There are many things that turned out how I planned with the drawing.
I was happy with how vibrant it all looked, I had thought a paler pallette (as per the Jenny Saville examples) initially, but with the addition of the bold “Klimt” pattern I think it works better with a bit more saturated colour. The painted area although it didn’t seem as experimental at first was a good primer for the start of a new direction in my own personal style, with time and repetition I feel I could happily arrive at something more free and loose, and less reliant on outlines and underdrawings which have the potential to make the image seem rigid.
I was hoping for something a bit more distinct and abstract, like I said earlier, the shapes and marks that Jenny Saville uses really appeals to me.
I was once told If you want to play your guitar like a certain person, then the best place to start is with who inspired them, then you can truly approach it with authenticity.
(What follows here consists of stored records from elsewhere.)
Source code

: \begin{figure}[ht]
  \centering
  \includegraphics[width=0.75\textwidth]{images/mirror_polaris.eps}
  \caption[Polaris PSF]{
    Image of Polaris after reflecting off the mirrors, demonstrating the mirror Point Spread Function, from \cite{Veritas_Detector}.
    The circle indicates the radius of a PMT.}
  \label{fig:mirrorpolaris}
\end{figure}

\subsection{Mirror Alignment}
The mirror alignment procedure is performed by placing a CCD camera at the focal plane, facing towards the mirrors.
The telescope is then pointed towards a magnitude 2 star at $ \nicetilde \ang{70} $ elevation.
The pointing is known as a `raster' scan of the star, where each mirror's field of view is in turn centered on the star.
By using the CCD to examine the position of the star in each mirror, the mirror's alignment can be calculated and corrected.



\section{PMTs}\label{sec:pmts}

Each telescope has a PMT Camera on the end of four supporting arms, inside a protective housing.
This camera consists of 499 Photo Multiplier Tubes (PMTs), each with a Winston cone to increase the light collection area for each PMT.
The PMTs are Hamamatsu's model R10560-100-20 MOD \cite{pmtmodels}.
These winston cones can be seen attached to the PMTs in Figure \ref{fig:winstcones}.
This makes a lot of sense, I don’t want to copy someone else, I want to further develop and grow into my own style and way of doing things so I am in a way happy that it didn’t come out the same as a Jenny Saville, or even reach a new style by easily completing one drawing, I will continue to find inspiration in others, read about who they was inspired by and continue to develop my own voice, by using the same energy and approach I imagine they used. This assignment has been a great start, It really has broadened my interest in the art of others and started an evolution of my own efforts.